### What you need to do
Starting at the top of the listing, extract every line up to and including the one with "The following packages". Pictures stay out of the copy.

Records supplied: Begin

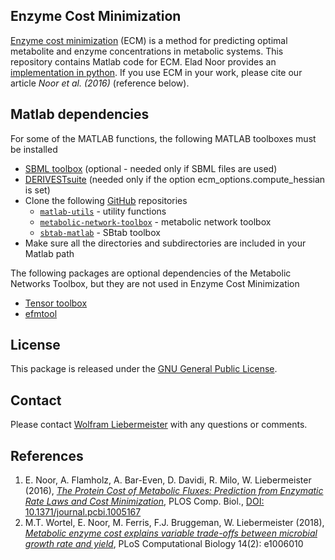 Enzyme Cost Minimization
------------------------

[Enzyme cost minimization](https://www.metabolic-economics.de/enzyme-cost-minimization/) (ECM) is a method for predicting optimal metabolite and enzyme concentrations in metabolic systems.
This repository contains Matlab code for ECM. Elad Noor provides an [implementation in python](https://gitlab.com/equilibrator/equilibrator-pathway).
If you use ECM in your work, please cite our article *Noor et al. (2016)* (reference below). 

## Matlab dependencies

For some of the MATLAB functions, the following MATLAB toolboxes must be installed
- [SBML toolbox](http://sbml.org/Software/SBMLToolbox) (optional - needed only if SBML files are used)
- [DERIVESTsuite](http://www.mathworks.com/matlabcentral/fileexchange/13490-adaptive-robust-numerical-differentiation) (needed only if the option ecm_options.compute_hessian is set)
- Clone the following [GitHub](https://github.com/liebermeister) repositories
    - [`matlab-utils`](https://github.com/liebermeister/matlab-utils) - utility functions
    - [`metabolic-network-toolbox`](https://github.com/liebermeister/metabolic-network-toolbox) - metabolic network toolbox
    - [`sbtab-matlab`](https://github.com/liebermeister/sbtab-matlab) - SBtab toolbox
-  Make sure all the directories and subdirectories are included in your Matlab path

The following packages are optional dependencies of the Metabolic Networks Toolbox, but they are not used in Enzyme Cost Minimization
- [Tensor toolbox](http://www.sandia.gov/~tgkolda/TensorToolbox/index-2.5.html)
- [efmtool](http://www.csb.ethz.ch/tools/efmtool)

## License
This package is released under the [GNU General Public License](LICENSE).

## Contact
Please contact [Wolfram Liebermeister](mailto:wolfram.liebermeister@gmail.com) with any questions or comments.


## References
1. E. Noor, A. Flamholz, A. Bar-Even, D. Davidi, R. Milo, W. Liebermeister (2016), [*The Protein Cost of Metabolic Fluxes: Prediction from Enzymatic Rate Laws and Cost Minimization*](https://journals.plos.org/ploscompbiol/article?id=10.1371/journal.pcbi.1005167), PLOS Comp. Biol., [DOI: 10.1371/journal.pcbi.1005167](https://www.ncbi.nlm.nih.gov/pmc/articles/PMC5094713/)
2. M.T. Wortel, E. Noor, M. Ferris, F.J. Bruggeman, W. Liebermeister (2018),
[*Metabolic enzyme cost explains variable trade-offs between microbial growth rate and yield*](https://journals.plos.org/ploscompbiol/article?id=10.1371/journal.pcbi.1006010), PLoS Computational Biology 14(2): e1006010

Records supplied: End

### The answer
 Enzyme Cost Minimization
------------------------

[Enzyme cost minimization](https://www.metabolic-economics.de/enzyme-cost-minimization/) (ECM) is a method for predicting optimal metabolite and enzyme concentrations in metabolic systems.
This repository contains Matlab code for ECM. Elad Noor provides an [implementation in python](https://gitlab.com/equilibrator/equilibrator-pathway).
If you use ECM in your work, please cite our article *Noor et al. (2016)* (reference below). 

## Matlab dependencies

For some of the MATLAB functions, the following MATLAB toolboxes must be installed
- [SBML toolbox](http://sbml.org/Software/SBMLToolbox) (optional - needed only if SBML files are used)
- [DERIVESTsuite](http://www.mathworks.com/matlabcentral/fileexchange/13490-adaptive-robust-numerical-differentiation) (needed only if the option ecm_options.compute_hessian is set)
- Clone the following [GitHub](https://github.com/liebermeister) repositories
    - [`matlab-utils`](https://github.com/liebermeister/matlab-utils) - utility functions
    - [`metabolic-network-toolbox`](https://github.com/liebermeister/metabolic-network-toolbox) - metabolic network toolbox
    - [`sbtab-matlab`](https://github.com/liebermeister/sbtab-matlab) - SBtab toolbox
-  Make sure all the directories and subdirectories are included in your Matlab path

The following packages are optional dependencies of the Metabolic Networks Toolbox, but they are not used in Enzyme Cost Minimization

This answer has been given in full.